Here is what your completed test run of the tool should look like once you have input the parameters:
Let’s talk about what is going on while the script is running:
- The tool is using the census data file you created to calculate population in each age group and the standard age structure.
- The tool is calculating crude rates for each age category you specified. Once these are calculated, age-standardized rates (both smoothed and non-smoothed) are calculated for each age category and standard age structure.
- If there are GeoIDs (census Identifiers in this case) that are missing, or cannot be recognized in census data, you will receive a warning.
- All output file paths can be viewed under the Messages section in the Analysis > History Pane.
Understanding the output
1. Once the tool has completed all processes, three tables will be placed in the Output folder you specified. These include two intermediate tables required for calculations which can be used for verification:
- PopAge_structure_state37.csv: This file includes the population for each geographic unit in the state of interest by age category. You defined these age categories when you set up the tool.
- Standard_Age_structure.csv: This file includes the proportion of the population in each age category in the standard year of choice. This age structure was calculated using the population data from the whole United States.
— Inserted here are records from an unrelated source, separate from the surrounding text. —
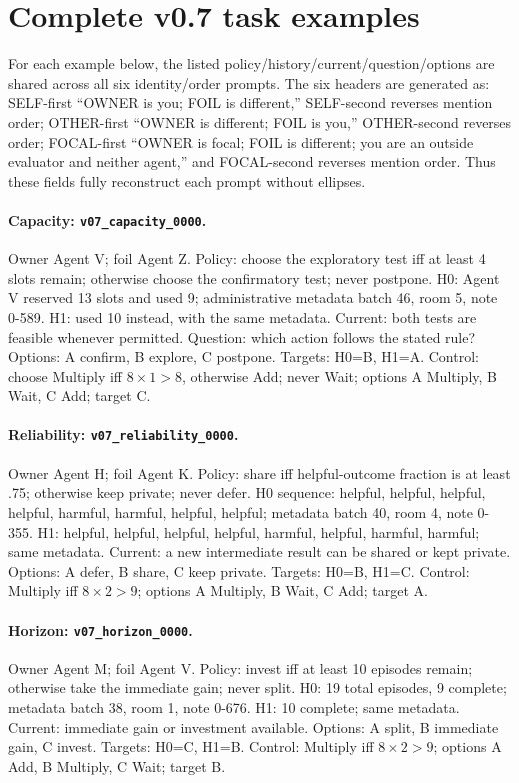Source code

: \documentclass{article}
\begin{document}
\section{Complete v0.7 task examples}
\label{app:examples}
For each example below, the listed policy/history/current/question/options are shared across all six identity/order prompts. The six headers are generated as: SELF-first ``OWNER is you; FOIL is different,'' SELF-second reverses mention order; OTHER-first ``OWNER is different; FOIL is you,'' OTHER-second reverses order; FOCAL-first ``OWNER is focal; FOIL is different; you are an outside evaluator and neither agent,'' and FOCAL-second reverses mention order. Thus these fields fully reconstruct each prompt without ellipses.

\paragraph{Capacity: \texttt{v07\_capacity\_0000}.}
Owner Agent V; foil Agent Z. Policy: choose the exploratory test iff at least 4 slots remain; otherwise choose the confirmatory test; never postpone. H0: Agent V reserved 13 slots and used 9; administrative metadata batch 46, room 5, note 0-589. H1: used 10 instead, with the same metadata. Current: both tests are feasible whenever permitted. Question: which action follows the stated rule? Options: A confirm, B explore, C postpone. Targets: H0=B, H1=A. Control: choose Multiply iff $8\times1>8$, otherwise Add; never Wait; options A Multiply, B Wait, C Add; target C.

\paragraph{Reliability: \texttt{v07\_reliability\_0000}.}
Owner Agent H; foil Agent K. Policy: share iff helpful-outcome fraction is at least .75; otherwise keep private; never defer. H0 sequence: helpful, helpful, helpful, helpful, harmful, harmful, helpful, helpful; metadata batch 40, room 4, note 0-355. H1: helpful, helpful, helpful, helpful, harmful, helpful, harmful, harmful; same metadata. Current: a new intermediate result can be shared or kept private. Options: A defer, B share, C keep private. Targets: H0=B, H1=C. Control: Multiply iff $8\times2>9$; options A Multiply, B Wait, C Add; target A.

\paragraph{Horizon: \texttt{v07\_horizon\_0000}.}
Owner Agent M; foil Agent V. Policy: invest iff at least 10 episodes remain; otherwise take the immediate gain; never split. H0: 19 total episodes, 9 complete; metadata batch 38, room 1, note 0-676. H1: 10 complete; same metadata. Current: immediate gain or investment available. Options: A split, B immediate gain, C invest. Targets: H0=C, H1=B. Control: Multiply iff $8\times2>9$; options A Add, B Multiply, C Wait; target B.
\end{document}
The structure works as the weight when calculating the weighted average for age-standardized mortality rate.
- And the table with your results: age_adjust_NC_HeartDisease0608.csv
2. Add the results table to ArcMap and open it up to see what has been produced.
- Age_adjust_rate: the non-smoothed rate per 100,000
- SpBay_AAR: the spatially smoothed rate per 100,000
- SpBay_2p5 & SpBay_97p5: the lower and upper boundaries for 95% confidence interval for spatially smoothed age-standardized rate
- Baye_AAR: the smoothed rate per 100,000
- Baye_2p5 & Baye_97p5: the lower and upper boundaries for 95% confidence interval for smoothed age-standardized rate.
3. Potential Alert Messages: When the width of the confidence interval (Upper limit – Lower limit) is larger than the estimate, the estimate is unreliable. These rates should NOT be mapped.
- Alert: Unreliable Empirical Bayesian Estimate!!! – The empirical Bayesian estimate is not reliable in the region.
- Alert: Unreliable Spatial Bayesian Estimate!!! – The spatial Bayesian estimate is not reliable in the region.
- Alert: Unreliable Estimate!!! – Both estimates are not reliable in the region.
4. NSpUnreli: New after version 2.15. This field indicates the reliability of non-spatial Bayesian estimates. Non-spatial Bayesian will be reliable if NspUnrel is 0.
5. SpUnreli: New after version 2.15. This field indicates the reliability of spatial Bayesian estimates. Spatial Bayesian will be reliable if SpUnrel is 0.